• Given data:
* * * * *

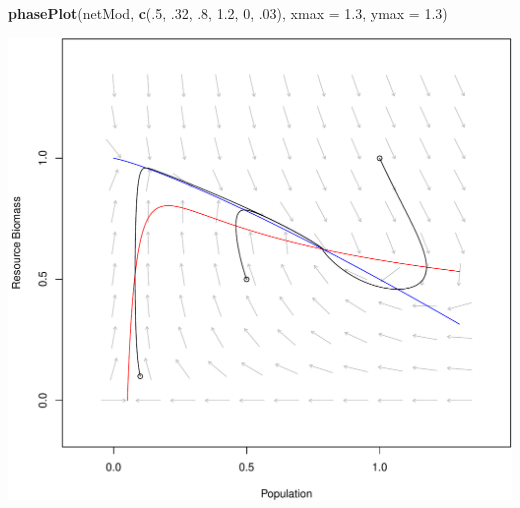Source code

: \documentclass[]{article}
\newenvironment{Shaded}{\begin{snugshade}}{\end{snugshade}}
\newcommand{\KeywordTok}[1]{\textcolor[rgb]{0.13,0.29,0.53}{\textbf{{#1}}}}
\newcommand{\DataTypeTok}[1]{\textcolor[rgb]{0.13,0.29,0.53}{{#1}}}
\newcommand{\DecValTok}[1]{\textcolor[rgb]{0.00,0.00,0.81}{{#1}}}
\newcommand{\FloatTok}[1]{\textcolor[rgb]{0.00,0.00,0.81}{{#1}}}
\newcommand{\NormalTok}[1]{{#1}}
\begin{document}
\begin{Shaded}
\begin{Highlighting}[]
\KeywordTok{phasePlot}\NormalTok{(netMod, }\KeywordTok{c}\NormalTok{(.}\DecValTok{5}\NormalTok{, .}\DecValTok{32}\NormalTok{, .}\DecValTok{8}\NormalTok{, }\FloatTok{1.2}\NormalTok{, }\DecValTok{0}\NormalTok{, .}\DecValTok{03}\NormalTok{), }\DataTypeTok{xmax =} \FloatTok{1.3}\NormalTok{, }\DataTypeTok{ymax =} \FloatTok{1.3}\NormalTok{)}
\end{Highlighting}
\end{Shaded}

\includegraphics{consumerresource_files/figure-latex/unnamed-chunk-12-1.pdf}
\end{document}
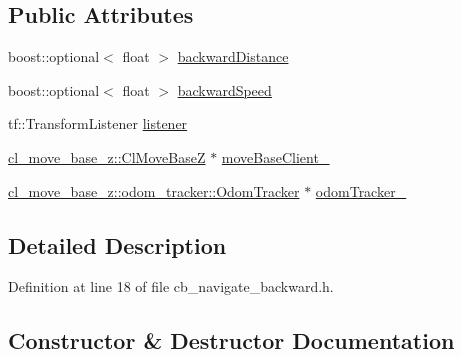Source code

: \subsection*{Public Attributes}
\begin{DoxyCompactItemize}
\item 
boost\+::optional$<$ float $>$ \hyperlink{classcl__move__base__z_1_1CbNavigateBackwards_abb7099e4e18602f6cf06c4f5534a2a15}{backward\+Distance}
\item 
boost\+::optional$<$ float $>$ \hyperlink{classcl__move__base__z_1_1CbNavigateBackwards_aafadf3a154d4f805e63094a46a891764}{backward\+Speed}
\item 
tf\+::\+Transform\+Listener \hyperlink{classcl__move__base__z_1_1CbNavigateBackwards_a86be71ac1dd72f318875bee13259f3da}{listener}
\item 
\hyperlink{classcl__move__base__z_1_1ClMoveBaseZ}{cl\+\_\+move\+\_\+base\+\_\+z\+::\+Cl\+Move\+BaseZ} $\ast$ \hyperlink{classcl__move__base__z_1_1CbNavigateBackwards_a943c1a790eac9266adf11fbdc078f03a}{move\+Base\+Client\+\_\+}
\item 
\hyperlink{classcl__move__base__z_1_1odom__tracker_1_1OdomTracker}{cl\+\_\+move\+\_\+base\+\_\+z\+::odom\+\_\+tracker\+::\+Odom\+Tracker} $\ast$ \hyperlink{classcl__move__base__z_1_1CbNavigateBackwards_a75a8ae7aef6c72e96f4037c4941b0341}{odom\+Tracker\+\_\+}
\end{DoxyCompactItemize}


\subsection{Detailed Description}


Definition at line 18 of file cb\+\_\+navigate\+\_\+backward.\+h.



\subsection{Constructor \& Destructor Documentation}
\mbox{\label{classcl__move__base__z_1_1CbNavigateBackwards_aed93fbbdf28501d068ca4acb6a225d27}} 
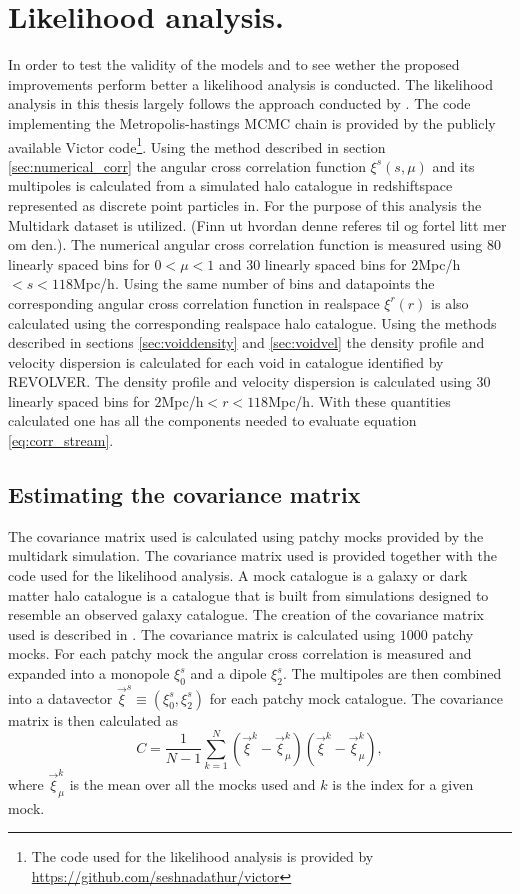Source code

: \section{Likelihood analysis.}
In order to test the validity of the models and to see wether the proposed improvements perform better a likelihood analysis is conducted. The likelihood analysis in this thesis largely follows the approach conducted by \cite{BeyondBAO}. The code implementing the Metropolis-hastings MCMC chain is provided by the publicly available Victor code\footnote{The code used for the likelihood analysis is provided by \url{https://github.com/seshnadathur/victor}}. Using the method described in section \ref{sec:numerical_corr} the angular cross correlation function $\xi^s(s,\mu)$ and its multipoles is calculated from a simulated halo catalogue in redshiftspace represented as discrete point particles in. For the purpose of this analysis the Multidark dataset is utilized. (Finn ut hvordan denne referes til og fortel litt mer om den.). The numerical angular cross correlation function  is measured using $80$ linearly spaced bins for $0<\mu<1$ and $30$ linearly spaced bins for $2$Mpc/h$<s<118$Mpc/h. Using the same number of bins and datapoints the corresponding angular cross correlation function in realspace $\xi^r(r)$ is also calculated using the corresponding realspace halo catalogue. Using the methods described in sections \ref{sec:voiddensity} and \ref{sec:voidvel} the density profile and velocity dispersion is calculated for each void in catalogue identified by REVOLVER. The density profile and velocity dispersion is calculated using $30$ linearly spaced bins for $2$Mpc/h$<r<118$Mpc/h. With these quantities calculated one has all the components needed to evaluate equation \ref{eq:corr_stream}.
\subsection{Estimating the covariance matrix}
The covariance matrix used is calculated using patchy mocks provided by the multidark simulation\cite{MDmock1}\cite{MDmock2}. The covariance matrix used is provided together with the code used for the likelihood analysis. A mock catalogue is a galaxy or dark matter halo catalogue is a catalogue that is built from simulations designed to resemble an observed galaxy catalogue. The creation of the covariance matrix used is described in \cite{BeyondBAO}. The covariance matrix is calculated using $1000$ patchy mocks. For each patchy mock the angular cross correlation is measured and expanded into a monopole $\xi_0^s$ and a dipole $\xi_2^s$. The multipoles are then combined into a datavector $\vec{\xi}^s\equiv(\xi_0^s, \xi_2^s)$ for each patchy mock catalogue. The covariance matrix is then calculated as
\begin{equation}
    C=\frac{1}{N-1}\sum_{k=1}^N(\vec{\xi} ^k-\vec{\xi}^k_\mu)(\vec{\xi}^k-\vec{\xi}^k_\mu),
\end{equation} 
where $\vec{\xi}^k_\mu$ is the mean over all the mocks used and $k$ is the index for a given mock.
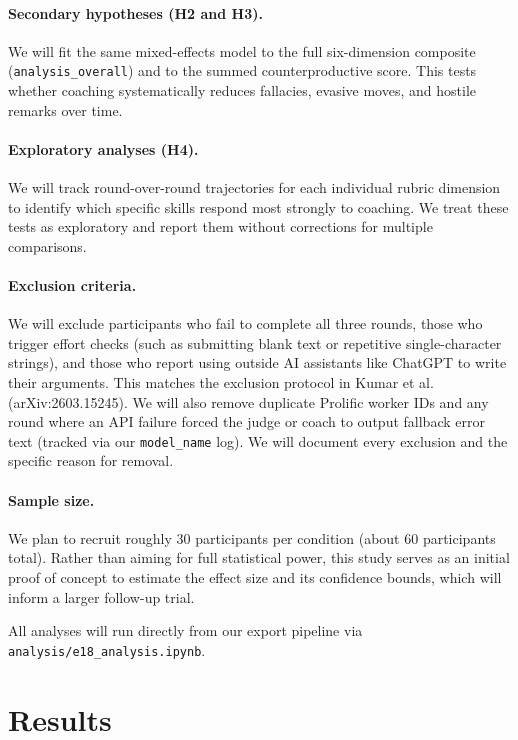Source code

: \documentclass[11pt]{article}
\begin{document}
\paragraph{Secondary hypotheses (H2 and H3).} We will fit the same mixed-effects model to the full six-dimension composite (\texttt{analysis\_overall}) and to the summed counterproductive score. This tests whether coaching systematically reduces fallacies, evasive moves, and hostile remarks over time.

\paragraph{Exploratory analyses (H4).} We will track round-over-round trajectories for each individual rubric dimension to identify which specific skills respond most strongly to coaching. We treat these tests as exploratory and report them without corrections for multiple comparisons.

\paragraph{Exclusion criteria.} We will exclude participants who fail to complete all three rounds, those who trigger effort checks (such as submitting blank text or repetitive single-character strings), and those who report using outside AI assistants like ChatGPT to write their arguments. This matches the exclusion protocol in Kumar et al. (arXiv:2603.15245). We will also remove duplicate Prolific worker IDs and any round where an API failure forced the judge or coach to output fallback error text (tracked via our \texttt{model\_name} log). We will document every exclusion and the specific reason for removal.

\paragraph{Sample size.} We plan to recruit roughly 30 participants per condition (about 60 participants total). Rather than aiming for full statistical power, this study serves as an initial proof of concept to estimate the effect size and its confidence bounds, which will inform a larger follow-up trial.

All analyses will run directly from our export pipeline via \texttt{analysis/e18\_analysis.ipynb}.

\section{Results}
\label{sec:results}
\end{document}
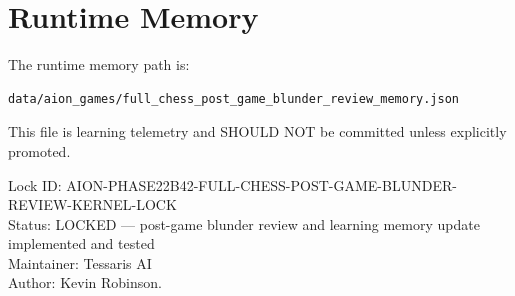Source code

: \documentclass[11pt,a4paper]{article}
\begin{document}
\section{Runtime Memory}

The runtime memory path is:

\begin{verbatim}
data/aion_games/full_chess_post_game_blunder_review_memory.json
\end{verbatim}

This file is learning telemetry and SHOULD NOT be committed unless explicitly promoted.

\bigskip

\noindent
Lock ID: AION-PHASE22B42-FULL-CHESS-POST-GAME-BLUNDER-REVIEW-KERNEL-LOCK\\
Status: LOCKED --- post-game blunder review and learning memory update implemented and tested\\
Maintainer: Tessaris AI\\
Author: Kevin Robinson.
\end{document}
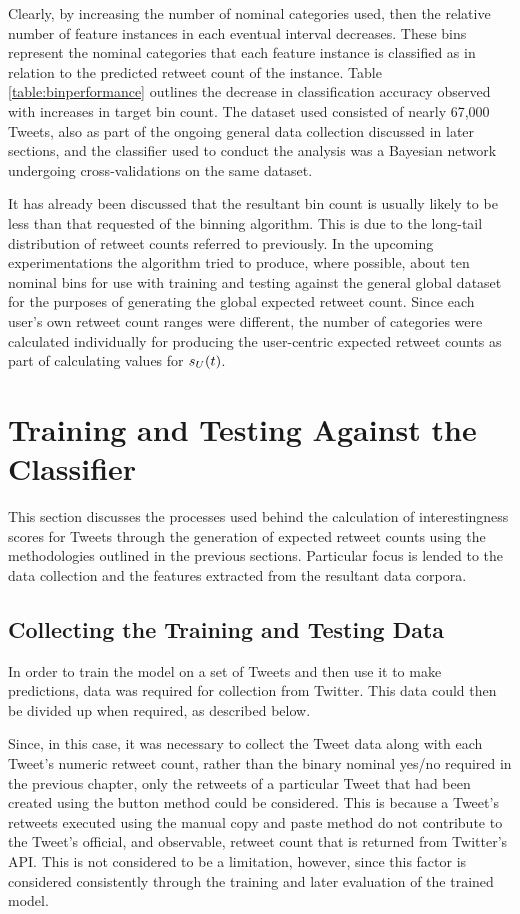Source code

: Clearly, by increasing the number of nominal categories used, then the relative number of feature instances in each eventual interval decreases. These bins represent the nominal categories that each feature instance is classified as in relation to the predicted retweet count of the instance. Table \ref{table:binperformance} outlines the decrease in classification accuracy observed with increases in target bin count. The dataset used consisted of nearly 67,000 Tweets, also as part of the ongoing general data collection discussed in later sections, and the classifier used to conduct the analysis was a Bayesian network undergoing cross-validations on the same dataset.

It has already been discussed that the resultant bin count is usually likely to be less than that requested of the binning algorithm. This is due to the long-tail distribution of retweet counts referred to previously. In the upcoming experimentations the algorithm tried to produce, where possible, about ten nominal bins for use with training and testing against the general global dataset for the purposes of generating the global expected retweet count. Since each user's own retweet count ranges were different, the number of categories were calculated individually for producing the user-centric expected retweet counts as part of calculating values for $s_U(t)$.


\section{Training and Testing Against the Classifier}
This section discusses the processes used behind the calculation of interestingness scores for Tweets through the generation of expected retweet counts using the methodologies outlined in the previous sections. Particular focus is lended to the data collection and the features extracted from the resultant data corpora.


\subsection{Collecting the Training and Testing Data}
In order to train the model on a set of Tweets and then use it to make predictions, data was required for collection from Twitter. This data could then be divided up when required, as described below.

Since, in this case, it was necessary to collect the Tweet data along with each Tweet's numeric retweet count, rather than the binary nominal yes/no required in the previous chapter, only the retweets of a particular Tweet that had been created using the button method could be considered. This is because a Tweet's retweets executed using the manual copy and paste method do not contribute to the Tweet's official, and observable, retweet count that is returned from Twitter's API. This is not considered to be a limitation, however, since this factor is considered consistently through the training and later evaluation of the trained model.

* * * * *

• Work item:
The response must contain each line above that holds the string "hyperlink".

• Finished exercise:
boost\+::optional$<$ float $>$ \hyperlink{classcl__move__base__z_1_1CbNavigateBackwards_abb7099e4e18602f6cf06c4f5534a2a15}{backward\+Distance}
boost\+::optional$<$ float $>$ \hyperlink{classcl__move__base__z_1_1CbNavigateBackwards_aafadf3a154d4f805e63094a46a891764}{backward\+Speed}
tf\+::\+Transform\+Listener \hyperlink{classcl__move__base__z_1_1CbNavigateBackwards_a86be71ac1dd72f318875bee13259f3da}{listener}
\hyperlink{classcl__move__base__z_1_1ClMoveBaseZ}{cl\+\_\+move\+\_\+base\+\_\+z\+::\+Cl\+Move\+BaseZ} $\ast$ \hyperlink{classcl__move__base__z_1_1CbNavigateBackwards_a943c1a790eac9266adf11fbdc078f03a}{move\+Base\+Client\+\_\+}
\hyperlink{classcl__move__base__z_1_1odom__tracker_1_1OdomTracker}{cl\+\_\+move\+\_\+base\+\_\+z\+::odom\+\_\+tracker\+::\+Odom\+Tracker} $\ast$ \hyperlink{classcl__move__base__z_1_1CbNavigateBackwards_a75a8ae7aef6c72e96f4037c4941b0341}{odom\+Tracker\+\_\+}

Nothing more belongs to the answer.